Central & South Asia
Profile: Khaleda Zia
Zia loses Bangladesh election as her party alleges voting irregularities.
Last Modified: 30 Dec 2008 08:31 GMT
Zia was propelled into public life after her husband, the then president, was assassinated [AFP]

Zia was a reluctant recruit to Bangladeshi political life after the assassination of her husband, the then president, Ziaur Rahman in a 1981 attempted military coup.

A 35-year-old mother of two at the time of her husband’s death, Zia went on to lead the Bangladesh Nationalist Party (BNP) becoming Bangladesh’s first woman prime minister a decade later.

Initially dismissed by her critics as a politically inexperienced housewife, Zia has served twice as prime minister before her current bid for office.

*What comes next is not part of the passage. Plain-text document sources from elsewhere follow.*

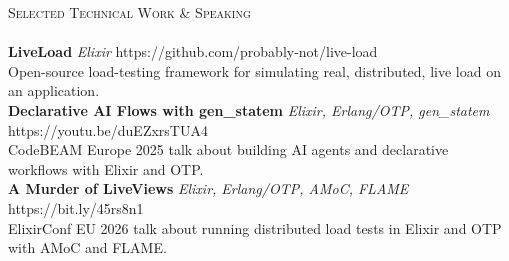 \documentclass[a4paper]{article}
\newcommand{\lineunder} {
    \vspace*{-8pt} \\
    \hspace*{-18pt} \hrulefill \\
}
\newcommand{\header} [1] {
    {\hspace*{-18pt}\vspace*{6pt} \textsc{#1}}
    \vspace*{-6pt} \lineunder
}
\begin{document}
\header{Selected Technical Work \& Speaking}
{\textbf{LiveLoad}} {\sl Elixir} \hfill https://github.com/probably-not/live-load\\
Open-source load-testing framework for simulating real, distributed, live load on an application.\\
\vspace*{2mm}
{\textbf{Declarative AI Flows with gen\_statem}} {\sl Elixir, Erlang/OTP, gen\_statem} \hfill https://youtu.be/duEZxrsTUA4\\
CodeBEAM Europe 2025 talk about building AI agents and declarative workflows with Elixir and OTP.\\
\vspace*{2mm}
{\textbf{A Murder of LiveViews}} {\sl Elixir, Erlang/OTP, AMoC, FLAME} \hfill https://bit.ly/45rs8n1\\
ElixirConf EU 2026 talk about running distributed load tests in Elixir and OTP with AMoC and FLAME.\\
\vspace{1mm}
\end{document}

Zia’s entry into public life was prompted by the defection of BNP stalwarts to the military government set up by Hussain Muhammad Ershad, who she suspected of plotting against her husband.

When elections aimed at legitimising Ershad’s governance were held in 1986, Zia gambled by boycotting them.

Boycott gamble

The move paid off, and far from being condemned to political obscurity as critics had predicted, Zia garnered enough public support to triumph over her arch rival Sheikh Hasina Wajed in the country’s first free election in 1991.

The ballot victory marked the start of a long and bitter feud between the two women, who alternated power for 15 years up until January 2007.

Despite having ruled Bangladesh between 1991 and 1996 and from 2001 to 2006, Zia’s terms in office have been marred by corruption allegations.

Along with her political nemesis Hasina, Zia was charged with corruption by the interim government established by the military in 2007.

Sons exiled

As part of a deal to allow Zia to resume political life, her two sons – also accused of corruption during her 2001-06 term – have been banished abroad.

Observers believed Zia’s third bid for power was unlikely to succeed, something that has been confirmed by preliminary results that suggest her party won just 10 per cent of parliamentary seats.

The BNP has already alleged that some of its supporters were unable to vote and have confirmed they intend to lodge a complaint over electoral irregularities.

Analysts believe that who wins the election is less important than all sides accepting the result, fearing challenges to the vote outcome would destabilise the country further.

Others have already expressed concern that the absence of a strong opposition party in parliament will hamper progress towards a fully-fledged and robust democracy.